Algunas primeras consideraciones

Debería decir que las Jornadas Profesionales ya comenzaron. Debería decir, también, que el fin de semana estuvimos dele que dele armando y desarmando. Porque lo de armar, vale cuando no hay un Carlitos de por medio. Se arma primero, se comprueba luego que se ha armado mal, que Carlitos todavía no aprendió leer los planos. Entonces, se desarma y se vuelve a armar. Debería decir que luego se cuelga o se pega la gráfica. Esto, siempre y cuando la gráfica esté completa. Pero al momento de concretarlo, siempre se llega a varias conclusiones. Las posibilidades son: que el pibe del taller se comió hacer alguna, que la gente de limpieza del predio tiró veloz y diligilmente alguna al tacho, que la pensada es insuficiente. Debería decir que luego se colocan los libros. Todo esto hecho dentro de un clima donde la testosterona abunda. Los días de armado son netamente masculinos. Debería decir que cuando hay muchos hombres juntos, cualquier cosa que se parezca a una mujer provoca alaridos similares al paso de Marilyn Monroe.
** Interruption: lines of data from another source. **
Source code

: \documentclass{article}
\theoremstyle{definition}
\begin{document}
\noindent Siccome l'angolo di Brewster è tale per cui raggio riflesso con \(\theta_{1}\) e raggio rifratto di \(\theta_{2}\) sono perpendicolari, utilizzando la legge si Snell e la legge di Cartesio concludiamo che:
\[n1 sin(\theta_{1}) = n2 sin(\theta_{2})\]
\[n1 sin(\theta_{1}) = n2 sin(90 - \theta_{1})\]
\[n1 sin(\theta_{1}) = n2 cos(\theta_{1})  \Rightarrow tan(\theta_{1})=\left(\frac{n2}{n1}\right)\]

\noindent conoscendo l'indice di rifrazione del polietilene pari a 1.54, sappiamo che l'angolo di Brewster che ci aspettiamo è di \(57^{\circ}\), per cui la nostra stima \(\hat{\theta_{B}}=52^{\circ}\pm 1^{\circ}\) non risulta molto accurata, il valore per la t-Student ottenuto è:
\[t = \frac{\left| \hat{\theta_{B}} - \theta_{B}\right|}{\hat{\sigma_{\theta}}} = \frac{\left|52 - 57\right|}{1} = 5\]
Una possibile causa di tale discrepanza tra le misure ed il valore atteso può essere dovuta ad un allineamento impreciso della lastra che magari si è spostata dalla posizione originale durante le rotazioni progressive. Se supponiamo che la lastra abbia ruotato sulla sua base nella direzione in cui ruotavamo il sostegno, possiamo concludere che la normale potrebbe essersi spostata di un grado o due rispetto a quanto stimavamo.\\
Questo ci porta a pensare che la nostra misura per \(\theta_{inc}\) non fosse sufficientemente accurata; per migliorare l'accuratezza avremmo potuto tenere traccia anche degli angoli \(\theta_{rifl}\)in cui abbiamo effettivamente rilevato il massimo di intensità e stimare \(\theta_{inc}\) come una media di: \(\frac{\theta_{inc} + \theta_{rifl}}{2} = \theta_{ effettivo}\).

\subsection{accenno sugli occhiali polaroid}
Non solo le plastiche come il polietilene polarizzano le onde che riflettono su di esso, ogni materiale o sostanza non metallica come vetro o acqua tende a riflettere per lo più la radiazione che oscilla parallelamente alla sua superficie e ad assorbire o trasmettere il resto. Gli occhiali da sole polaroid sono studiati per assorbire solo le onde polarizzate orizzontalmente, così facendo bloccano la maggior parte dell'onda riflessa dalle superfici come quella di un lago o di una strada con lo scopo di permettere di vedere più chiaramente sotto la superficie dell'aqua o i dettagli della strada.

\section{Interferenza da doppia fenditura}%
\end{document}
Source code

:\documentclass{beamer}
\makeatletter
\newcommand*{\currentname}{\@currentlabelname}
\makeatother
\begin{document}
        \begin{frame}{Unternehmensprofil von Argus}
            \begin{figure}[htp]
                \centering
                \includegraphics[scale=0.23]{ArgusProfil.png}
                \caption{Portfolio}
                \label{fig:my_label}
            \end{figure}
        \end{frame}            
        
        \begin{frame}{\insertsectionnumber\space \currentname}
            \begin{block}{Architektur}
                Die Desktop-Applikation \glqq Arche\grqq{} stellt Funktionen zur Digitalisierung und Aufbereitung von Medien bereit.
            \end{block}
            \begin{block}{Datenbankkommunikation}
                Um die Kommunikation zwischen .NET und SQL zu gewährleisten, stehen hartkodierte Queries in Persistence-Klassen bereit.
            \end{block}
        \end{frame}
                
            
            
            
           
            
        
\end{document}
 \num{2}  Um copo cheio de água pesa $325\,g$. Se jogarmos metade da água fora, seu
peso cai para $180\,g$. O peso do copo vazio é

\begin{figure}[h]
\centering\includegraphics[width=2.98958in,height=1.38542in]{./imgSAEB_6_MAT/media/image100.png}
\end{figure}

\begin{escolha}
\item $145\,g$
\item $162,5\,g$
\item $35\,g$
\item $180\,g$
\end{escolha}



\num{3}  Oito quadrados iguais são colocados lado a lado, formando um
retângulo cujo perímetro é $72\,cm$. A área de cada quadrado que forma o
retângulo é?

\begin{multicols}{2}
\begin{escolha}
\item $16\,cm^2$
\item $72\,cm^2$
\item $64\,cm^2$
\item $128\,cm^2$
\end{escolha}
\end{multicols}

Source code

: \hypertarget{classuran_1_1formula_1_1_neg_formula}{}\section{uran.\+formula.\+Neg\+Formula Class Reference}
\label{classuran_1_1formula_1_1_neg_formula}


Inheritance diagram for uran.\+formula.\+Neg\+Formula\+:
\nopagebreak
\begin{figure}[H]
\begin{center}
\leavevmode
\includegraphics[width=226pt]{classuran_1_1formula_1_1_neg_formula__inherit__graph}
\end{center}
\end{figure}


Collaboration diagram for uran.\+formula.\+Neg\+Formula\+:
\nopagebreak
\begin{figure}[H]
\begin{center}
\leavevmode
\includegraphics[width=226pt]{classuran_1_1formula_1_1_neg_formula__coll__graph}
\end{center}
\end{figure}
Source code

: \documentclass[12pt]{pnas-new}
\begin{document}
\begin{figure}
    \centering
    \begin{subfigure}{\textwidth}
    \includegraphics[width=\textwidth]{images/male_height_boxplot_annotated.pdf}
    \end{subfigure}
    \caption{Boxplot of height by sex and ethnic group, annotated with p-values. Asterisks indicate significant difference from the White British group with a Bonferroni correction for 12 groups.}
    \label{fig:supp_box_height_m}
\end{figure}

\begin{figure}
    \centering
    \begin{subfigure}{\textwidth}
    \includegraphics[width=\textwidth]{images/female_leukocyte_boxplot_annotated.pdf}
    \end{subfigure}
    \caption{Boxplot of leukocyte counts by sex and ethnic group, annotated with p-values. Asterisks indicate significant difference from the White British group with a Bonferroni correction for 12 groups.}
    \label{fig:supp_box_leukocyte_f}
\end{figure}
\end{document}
Debería decir que en este clima es muy difícil trabajar. Tan difícil que a veces se terminan ocasionando situaciones al borde del boxeo y el personal de seguridad de la feria debe intervenir. Debería decir que Planeta o tiene miedo o no tiene vergüenza. Las cuatro únicas caras visibles del stand de este año son: Borges, Coelho, Andahazi y Sábato. Así como los nombro, en ese orden, uno al ladito del otro. No querrá que le pase lo que ya le pasó, pero esto es demasiado. Debería decir que todo está más o menos igual. Más o menos más grande, también. Pero es un poco más de lo mismo. Debería decir unas cuántas cosas más, pero todavía me duelen los huesos de subir y bajar del banquito. Y esto recién comienza.

12.4.07


Acerca de conceptos, objetos y mercados

Daniel Massei reconoce al libro como concepto y objeto, como ambas cosas al mismo tiempo. Pero por el contrario, define a una feria como algo irremediablemente unívoco: un mercado, un lugar de ventas, un Show Room. Y no le gusta.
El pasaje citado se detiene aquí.